» **Assignment**
Check each line of the data for "description" and select those that have it.

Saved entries
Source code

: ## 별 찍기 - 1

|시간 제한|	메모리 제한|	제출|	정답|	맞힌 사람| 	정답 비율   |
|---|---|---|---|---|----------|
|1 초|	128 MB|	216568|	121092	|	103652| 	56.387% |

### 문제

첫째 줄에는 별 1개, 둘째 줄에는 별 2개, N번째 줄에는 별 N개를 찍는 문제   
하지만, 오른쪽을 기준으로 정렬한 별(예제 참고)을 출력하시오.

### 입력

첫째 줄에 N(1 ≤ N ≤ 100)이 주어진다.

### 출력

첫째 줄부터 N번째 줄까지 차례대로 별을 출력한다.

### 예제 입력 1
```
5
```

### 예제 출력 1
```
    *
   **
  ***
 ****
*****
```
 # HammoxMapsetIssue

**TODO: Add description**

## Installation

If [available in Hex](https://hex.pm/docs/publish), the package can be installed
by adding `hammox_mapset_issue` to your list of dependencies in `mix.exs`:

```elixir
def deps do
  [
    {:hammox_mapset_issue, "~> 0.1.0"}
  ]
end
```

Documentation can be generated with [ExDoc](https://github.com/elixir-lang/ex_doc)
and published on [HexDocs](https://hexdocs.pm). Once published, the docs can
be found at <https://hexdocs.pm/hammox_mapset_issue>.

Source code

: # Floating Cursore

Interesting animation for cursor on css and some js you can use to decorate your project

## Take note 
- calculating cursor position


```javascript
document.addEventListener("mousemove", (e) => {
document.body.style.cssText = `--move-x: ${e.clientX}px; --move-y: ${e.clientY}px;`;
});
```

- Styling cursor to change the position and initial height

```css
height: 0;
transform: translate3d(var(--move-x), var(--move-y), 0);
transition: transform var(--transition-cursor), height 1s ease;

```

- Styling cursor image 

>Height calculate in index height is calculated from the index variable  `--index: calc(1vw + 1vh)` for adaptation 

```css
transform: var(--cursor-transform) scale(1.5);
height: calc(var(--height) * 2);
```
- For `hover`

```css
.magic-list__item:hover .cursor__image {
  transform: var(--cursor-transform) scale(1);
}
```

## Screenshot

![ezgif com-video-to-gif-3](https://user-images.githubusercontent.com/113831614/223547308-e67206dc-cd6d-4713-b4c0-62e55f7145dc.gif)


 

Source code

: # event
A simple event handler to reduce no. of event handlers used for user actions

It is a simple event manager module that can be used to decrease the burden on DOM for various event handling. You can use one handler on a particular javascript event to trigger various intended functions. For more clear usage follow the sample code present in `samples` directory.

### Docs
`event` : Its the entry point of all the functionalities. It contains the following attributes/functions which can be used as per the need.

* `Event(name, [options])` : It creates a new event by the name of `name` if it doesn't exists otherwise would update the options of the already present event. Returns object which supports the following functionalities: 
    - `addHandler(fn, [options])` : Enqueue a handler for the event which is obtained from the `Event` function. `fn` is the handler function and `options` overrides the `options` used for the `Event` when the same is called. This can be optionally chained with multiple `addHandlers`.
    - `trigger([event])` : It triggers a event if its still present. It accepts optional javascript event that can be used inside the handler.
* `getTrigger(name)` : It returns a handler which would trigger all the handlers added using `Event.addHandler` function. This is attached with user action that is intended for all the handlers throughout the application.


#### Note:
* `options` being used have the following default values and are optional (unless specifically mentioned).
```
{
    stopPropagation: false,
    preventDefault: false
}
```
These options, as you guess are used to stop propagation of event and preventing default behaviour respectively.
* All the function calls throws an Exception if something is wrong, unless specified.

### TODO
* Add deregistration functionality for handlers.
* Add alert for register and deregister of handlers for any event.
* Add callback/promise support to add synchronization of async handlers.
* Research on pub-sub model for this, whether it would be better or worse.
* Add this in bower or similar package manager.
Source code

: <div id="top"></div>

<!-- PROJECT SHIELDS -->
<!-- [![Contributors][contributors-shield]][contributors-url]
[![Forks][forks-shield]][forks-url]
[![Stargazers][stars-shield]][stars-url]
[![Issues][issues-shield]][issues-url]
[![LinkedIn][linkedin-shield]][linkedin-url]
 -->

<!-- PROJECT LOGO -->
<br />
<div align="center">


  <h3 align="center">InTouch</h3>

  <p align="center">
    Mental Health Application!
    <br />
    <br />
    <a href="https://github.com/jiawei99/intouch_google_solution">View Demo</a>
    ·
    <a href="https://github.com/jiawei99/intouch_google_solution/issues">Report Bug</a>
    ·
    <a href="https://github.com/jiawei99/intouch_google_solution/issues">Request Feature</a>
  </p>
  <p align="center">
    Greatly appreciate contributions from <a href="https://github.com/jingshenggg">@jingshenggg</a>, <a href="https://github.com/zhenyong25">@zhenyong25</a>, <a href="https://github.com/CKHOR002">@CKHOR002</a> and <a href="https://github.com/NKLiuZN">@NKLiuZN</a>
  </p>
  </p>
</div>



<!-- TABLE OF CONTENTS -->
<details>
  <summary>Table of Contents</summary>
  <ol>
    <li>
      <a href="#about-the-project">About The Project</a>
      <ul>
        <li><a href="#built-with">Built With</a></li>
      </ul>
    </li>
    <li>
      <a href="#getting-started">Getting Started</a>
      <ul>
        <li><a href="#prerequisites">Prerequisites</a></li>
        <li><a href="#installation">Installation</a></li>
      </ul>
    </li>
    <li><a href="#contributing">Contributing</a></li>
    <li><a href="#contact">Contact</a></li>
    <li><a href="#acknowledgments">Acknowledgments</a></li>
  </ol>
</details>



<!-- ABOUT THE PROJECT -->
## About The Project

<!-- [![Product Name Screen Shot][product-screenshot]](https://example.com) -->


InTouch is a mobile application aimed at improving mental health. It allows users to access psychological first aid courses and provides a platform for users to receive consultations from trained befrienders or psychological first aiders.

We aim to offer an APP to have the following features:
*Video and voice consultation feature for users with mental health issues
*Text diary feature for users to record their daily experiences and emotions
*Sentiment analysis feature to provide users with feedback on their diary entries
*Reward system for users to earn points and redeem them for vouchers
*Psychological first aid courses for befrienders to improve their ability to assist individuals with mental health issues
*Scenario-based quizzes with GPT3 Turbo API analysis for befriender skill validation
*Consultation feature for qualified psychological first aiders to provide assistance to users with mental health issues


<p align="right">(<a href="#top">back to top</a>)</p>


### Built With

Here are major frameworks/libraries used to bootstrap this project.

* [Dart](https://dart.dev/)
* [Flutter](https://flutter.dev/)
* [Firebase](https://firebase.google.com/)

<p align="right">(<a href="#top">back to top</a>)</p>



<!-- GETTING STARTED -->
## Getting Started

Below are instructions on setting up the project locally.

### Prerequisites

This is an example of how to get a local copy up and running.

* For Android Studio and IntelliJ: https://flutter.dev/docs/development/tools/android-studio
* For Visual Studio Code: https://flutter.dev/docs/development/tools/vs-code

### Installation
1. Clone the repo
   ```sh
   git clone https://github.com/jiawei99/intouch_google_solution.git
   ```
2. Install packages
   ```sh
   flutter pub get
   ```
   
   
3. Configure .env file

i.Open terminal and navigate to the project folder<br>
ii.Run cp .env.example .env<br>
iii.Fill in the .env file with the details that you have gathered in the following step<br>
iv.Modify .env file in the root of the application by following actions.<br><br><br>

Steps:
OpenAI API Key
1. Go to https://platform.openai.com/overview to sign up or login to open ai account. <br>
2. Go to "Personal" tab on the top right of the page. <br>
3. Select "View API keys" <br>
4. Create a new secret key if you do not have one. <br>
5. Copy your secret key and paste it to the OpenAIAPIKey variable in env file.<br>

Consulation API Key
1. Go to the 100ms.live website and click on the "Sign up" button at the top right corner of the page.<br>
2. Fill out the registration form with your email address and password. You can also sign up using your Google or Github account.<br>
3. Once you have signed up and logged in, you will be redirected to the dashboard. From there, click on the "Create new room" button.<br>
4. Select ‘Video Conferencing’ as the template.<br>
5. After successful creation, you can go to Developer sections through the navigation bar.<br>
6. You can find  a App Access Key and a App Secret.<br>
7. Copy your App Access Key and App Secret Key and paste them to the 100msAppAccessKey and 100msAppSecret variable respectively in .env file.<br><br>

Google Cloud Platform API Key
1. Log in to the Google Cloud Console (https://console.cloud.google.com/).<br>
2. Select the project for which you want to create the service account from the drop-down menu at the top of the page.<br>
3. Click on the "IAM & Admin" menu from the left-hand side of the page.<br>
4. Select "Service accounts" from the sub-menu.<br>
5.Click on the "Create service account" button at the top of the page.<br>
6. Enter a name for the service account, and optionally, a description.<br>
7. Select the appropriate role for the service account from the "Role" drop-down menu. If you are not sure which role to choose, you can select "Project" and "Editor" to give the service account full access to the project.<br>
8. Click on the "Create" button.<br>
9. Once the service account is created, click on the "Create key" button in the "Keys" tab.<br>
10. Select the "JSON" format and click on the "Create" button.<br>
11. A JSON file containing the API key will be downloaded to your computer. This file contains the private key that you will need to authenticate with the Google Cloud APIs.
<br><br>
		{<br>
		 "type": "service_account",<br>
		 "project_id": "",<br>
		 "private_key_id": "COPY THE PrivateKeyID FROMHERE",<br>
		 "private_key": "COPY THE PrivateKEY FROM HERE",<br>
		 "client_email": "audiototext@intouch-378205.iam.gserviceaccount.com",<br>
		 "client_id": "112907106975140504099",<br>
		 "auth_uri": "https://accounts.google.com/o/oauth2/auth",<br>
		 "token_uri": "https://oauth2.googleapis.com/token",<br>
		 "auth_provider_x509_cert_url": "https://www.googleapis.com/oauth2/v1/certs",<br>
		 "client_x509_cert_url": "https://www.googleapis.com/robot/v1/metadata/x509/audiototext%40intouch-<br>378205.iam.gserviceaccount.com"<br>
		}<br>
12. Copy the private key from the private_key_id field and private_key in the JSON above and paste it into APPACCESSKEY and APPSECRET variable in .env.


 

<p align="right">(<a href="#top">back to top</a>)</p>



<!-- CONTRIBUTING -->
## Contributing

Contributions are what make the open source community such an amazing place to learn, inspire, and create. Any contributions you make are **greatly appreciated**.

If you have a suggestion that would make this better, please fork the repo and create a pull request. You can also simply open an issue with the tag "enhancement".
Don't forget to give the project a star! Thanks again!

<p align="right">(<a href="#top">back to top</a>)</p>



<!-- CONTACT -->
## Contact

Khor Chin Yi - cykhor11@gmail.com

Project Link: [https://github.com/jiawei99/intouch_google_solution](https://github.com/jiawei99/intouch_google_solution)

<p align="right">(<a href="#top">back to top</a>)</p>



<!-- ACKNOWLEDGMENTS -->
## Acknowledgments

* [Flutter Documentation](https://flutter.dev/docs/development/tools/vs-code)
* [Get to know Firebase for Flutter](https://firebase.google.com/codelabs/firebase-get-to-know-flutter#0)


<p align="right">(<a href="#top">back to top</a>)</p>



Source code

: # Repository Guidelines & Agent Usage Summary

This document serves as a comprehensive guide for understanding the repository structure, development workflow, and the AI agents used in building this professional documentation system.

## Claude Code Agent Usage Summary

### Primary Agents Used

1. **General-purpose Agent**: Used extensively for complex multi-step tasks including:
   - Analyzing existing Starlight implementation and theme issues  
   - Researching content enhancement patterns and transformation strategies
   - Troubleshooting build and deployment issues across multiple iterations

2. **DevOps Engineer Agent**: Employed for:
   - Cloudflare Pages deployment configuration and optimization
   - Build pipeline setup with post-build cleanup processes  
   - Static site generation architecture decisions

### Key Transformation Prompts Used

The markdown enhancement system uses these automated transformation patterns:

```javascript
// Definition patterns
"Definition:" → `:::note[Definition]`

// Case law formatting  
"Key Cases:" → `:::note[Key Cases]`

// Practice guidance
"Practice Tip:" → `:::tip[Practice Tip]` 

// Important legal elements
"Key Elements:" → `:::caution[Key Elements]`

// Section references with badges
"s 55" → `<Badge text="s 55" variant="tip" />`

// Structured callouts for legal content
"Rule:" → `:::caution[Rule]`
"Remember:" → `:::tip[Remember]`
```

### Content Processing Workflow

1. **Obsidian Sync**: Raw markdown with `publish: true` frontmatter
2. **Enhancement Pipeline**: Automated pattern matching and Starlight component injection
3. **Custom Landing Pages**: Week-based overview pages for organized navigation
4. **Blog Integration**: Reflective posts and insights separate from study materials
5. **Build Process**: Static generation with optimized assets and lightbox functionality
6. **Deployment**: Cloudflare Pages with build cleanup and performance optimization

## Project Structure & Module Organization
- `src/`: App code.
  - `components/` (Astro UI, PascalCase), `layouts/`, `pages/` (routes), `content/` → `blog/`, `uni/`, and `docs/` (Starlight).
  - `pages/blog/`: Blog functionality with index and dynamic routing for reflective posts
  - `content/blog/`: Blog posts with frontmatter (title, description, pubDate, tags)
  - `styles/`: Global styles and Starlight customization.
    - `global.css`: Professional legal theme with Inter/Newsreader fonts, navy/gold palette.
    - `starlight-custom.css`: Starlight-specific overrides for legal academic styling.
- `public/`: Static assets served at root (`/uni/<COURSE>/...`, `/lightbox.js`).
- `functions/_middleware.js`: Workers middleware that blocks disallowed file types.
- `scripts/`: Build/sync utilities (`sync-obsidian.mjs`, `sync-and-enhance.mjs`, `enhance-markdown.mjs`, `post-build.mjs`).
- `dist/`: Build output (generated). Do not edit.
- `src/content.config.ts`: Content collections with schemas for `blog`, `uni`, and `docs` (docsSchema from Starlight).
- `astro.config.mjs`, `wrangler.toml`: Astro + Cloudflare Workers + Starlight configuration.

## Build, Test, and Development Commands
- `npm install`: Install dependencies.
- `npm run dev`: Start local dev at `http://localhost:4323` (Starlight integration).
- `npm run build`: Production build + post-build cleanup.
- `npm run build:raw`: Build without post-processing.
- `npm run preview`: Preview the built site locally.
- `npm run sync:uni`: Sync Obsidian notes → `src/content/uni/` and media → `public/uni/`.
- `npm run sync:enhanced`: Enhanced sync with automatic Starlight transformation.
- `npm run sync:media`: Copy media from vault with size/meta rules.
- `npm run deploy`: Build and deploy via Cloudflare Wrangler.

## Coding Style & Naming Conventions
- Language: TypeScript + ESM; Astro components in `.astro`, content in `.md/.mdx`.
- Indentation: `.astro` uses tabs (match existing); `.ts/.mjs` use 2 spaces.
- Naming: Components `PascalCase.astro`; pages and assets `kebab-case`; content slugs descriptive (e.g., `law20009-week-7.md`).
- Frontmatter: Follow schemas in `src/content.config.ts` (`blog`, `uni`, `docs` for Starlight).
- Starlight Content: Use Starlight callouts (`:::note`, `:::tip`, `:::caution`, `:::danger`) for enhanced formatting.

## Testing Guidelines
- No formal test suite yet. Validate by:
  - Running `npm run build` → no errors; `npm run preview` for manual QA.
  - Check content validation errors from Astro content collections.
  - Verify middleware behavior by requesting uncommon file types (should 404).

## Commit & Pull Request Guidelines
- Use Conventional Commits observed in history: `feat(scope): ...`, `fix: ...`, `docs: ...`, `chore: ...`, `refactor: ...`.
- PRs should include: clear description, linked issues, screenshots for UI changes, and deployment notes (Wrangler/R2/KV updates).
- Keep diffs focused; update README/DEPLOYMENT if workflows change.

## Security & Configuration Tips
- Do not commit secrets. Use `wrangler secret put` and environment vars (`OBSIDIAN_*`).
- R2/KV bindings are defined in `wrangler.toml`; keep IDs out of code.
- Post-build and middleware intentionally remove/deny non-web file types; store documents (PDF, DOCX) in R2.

» **Answer box**
**TODO: Add description**
6. Enter a name for the service account, and optionally, a description.<br>
  - `content/blog/`: Blog posts with frontmatter (title, description, pubDate, tags)
- PRs should include: clear description, linked issues, screenshots for UI changes, and deployment notes (Wrangler/R2/KV updates).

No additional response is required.